Ahmadineżad: skończył się czas zastraszania
Prezydent Iranu Mahmud Ahmadineżad potwierdził "niezbywalne" prawo swego kraju do energii jądrowej, oświadczając iż "skończył się czas zastraszania".
09.03.2006 | aktual.: 09.03.2006 12:12
Irański prezydent podkreślił, że Irańczycy mówią w sprawie programu atomowego jednym głosem a naciski "pewnych mocarstw" nie zmuszą narodu do zmiany stanowiska.
Ahmadineżad wypowiadał się w dzień po zakończeniu posiedzenia zarządu wiedeńskiej Międzynarodowej Agencji Energii Atomowej (MAEA), po którym przekazano do Rady Bezpieczeństwa ONZ ostatni raport organizacji w sprawie irańskiego programu.
Przekazanie raportu formalnie otwiera Radzie możliwość interwencji w sprawie, w tym także - uchwalenia sankcji antyirańskich, gdyby Teheran nie zaaprobował żądań zarówno MAEA jak i Rady Bezpieczeństwa. W przekazanym RB ONZ raporcie zażądano, by Iran wstrzymał realizację swego programu atomowego i nawiązał współpracę z Agencją.
Już w kilka godzin po zakończeniu wiedeńskiego posiedzenia, w Nowym Jorku doszło do spotkania przedstawicieli pięciu stałych członków RB ONZ (USA, W. Brytanii, Francji, Rosji i Chin), którzy wstępnie omówili kwestię reakcji Rady na irańskie dossier.
Zdaniem AFP, Rada Bezpieczeństwa ONZ formalnie zajmie się sprawą Iranu już w najbliższy poniedziałek lub wtorek. Debata zdaniem obserwatorów może okazać się "gorąca", przede wszystkim ze względu na sprzeciw Rosji i Chin wobec sankcji i naciski na ich rzecz ze strony USA.

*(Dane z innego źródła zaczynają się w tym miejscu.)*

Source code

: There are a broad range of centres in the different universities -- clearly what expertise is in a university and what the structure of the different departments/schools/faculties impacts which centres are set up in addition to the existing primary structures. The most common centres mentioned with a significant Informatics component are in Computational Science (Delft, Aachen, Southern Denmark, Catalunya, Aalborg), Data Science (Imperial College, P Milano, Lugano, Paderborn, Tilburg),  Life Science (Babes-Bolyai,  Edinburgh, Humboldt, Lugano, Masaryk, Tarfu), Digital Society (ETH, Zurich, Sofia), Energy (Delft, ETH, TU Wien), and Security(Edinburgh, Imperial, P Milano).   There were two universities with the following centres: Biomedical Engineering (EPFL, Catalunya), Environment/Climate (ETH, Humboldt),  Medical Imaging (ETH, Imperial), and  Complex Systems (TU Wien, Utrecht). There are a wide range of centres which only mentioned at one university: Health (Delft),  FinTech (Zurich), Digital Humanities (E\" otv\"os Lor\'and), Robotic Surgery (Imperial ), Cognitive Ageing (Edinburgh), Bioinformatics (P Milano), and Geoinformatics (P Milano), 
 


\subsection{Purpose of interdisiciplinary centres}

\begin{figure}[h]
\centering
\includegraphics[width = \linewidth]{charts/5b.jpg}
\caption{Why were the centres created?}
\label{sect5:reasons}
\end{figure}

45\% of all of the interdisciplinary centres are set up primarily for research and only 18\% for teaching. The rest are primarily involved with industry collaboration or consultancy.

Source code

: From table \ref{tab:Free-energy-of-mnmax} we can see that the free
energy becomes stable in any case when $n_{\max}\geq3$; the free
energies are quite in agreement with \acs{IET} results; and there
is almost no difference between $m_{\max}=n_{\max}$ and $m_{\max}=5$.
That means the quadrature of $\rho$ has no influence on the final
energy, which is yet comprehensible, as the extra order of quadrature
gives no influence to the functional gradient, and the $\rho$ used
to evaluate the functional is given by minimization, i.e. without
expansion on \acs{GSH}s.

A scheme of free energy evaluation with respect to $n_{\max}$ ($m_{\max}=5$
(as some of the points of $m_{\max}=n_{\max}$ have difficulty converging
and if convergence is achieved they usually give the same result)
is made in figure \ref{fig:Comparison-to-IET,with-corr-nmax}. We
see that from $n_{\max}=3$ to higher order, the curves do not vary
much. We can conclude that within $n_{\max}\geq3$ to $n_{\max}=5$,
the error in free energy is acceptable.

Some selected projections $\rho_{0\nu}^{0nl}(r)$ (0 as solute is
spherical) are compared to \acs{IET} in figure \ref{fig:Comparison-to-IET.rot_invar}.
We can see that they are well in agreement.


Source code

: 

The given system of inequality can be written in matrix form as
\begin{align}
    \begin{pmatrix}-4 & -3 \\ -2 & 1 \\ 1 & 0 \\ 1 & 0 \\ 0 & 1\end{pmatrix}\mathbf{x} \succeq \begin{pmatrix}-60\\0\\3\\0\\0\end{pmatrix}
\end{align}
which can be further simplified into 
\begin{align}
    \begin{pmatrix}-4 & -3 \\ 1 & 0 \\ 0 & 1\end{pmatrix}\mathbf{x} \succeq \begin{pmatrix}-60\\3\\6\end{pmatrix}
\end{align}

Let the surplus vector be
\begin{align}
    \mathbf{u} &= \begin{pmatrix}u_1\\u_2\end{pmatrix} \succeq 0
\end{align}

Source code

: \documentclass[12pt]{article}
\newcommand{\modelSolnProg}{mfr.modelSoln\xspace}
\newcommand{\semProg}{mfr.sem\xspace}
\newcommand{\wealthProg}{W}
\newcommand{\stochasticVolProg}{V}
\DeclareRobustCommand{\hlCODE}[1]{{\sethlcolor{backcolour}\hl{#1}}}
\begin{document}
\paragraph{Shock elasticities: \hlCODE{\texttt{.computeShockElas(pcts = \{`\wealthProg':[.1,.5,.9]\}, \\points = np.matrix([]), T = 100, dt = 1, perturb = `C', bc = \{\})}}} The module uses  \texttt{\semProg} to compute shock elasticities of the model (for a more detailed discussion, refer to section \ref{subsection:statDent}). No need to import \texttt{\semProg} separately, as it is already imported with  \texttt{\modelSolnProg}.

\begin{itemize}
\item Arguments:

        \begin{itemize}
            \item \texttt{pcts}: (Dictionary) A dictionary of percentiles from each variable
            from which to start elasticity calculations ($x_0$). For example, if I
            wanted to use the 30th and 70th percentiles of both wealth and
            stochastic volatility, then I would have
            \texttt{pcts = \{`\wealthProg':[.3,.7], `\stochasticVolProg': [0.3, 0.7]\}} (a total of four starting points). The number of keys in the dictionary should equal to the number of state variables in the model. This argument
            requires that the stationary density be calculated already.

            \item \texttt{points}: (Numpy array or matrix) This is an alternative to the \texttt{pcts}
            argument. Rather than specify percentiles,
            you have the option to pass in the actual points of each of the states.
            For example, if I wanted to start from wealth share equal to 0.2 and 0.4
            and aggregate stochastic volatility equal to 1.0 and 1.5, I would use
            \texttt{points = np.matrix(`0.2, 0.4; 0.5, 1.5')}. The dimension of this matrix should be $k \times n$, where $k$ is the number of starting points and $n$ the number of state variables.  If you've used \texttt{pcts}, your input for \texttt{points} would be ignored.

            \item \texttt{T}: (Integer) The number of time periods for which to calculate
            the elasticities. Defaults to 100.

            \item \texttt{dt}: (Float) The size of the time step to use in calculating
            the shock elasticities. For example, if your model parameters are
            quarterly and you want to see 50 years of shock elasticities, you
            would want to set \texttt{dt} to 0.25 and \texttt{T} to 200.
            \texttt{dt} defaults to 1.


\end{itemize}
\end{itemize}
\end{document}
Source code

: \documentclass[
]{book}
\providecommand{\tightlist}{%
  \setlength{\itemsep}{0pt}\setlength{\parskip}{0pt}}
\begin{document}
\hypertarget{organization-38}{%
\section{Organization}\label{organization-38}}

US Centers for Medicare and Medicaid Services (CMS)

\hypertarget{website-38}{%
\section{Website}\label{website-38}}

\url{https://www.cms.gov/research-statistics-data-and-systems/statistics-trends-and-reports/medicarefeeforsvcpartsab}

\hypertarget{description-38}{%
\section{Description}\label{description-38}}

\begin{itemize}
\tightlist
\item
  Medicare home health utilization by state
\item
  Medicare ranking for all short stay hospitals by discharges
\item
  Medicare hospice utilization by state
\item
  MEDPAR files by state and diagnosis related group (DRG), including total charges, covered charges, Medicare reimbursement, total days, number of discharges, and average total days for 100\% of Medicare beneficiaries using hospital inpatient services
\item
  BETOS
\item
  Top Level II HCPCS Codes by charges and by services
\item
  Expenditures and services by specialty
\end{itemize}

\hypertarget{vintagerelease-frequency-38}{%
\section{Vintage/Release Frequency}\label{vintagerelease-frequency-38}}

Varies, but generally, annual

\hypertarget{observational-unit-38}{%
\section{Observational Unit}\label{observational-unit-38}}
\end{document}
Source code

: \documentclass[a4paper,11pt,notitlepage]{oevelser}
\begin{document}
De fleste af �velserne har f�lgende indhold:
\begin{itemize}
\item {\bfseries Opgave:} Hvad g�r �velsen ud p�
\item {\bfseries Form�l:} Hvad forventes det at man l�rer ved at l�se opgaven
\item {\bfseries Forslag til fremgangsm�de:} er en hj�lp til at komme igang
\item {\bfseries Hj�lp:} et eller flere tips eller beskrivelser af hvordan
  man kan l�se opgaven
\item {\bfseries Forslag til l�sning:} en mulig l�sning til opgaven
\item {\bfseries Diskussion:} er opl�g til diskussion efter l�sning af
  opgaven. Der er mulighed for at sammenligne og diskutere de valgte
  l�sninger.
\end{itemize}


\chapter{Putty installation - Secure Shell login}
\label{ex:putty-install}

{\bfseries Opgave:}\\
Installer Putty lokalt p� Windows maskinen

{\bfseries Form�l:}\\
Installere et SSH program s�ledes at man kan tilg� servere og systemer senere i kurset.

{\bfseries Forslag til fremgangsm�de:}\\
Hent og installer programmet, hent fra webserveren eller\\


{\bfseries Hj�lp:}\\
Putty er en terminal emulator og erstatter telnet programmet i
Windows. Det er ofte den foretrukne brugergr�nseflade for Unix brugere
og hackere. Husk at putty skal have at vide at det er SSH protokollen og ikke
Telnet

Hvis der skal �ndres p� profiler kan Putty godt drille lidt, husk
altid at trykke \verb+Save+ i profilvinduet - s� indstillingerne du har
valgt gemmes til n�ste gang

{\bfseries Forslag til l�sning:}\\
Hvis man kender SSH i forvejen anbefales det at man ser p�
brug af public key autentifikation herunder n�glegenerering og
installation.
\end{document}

Chiny w czwartek zaapelowały do "stron" o powstrzymanie się przed działaniami, mogącymi spotęgować napięcia i wskazały, iż nadal możliwe jest wynegocjowanie porozumienia. Z kolei Rosja uznała że decyzja w sprawie odesłania sprawy irańskiego programu do RB ONZ była zbyt pośpieszna i tym samym może podważyć autorytet MAEA. Jak powiedział w wywiadzie dla telewizji rosyjskiej minister spraw zagranicznych Siergiej Ławrow, przekazanie sprawy do RB ONZ może zostać odebrane jako dowód, że MAEA nie była w stanie w żaden sposób wpłynąć na Teheran. Ławrow wskazał też, że historia pokazuje, że jak do tej pory ONZ-owskie sankcje w ani jednym przypadku nie przyniosły oczekiwanych wyników.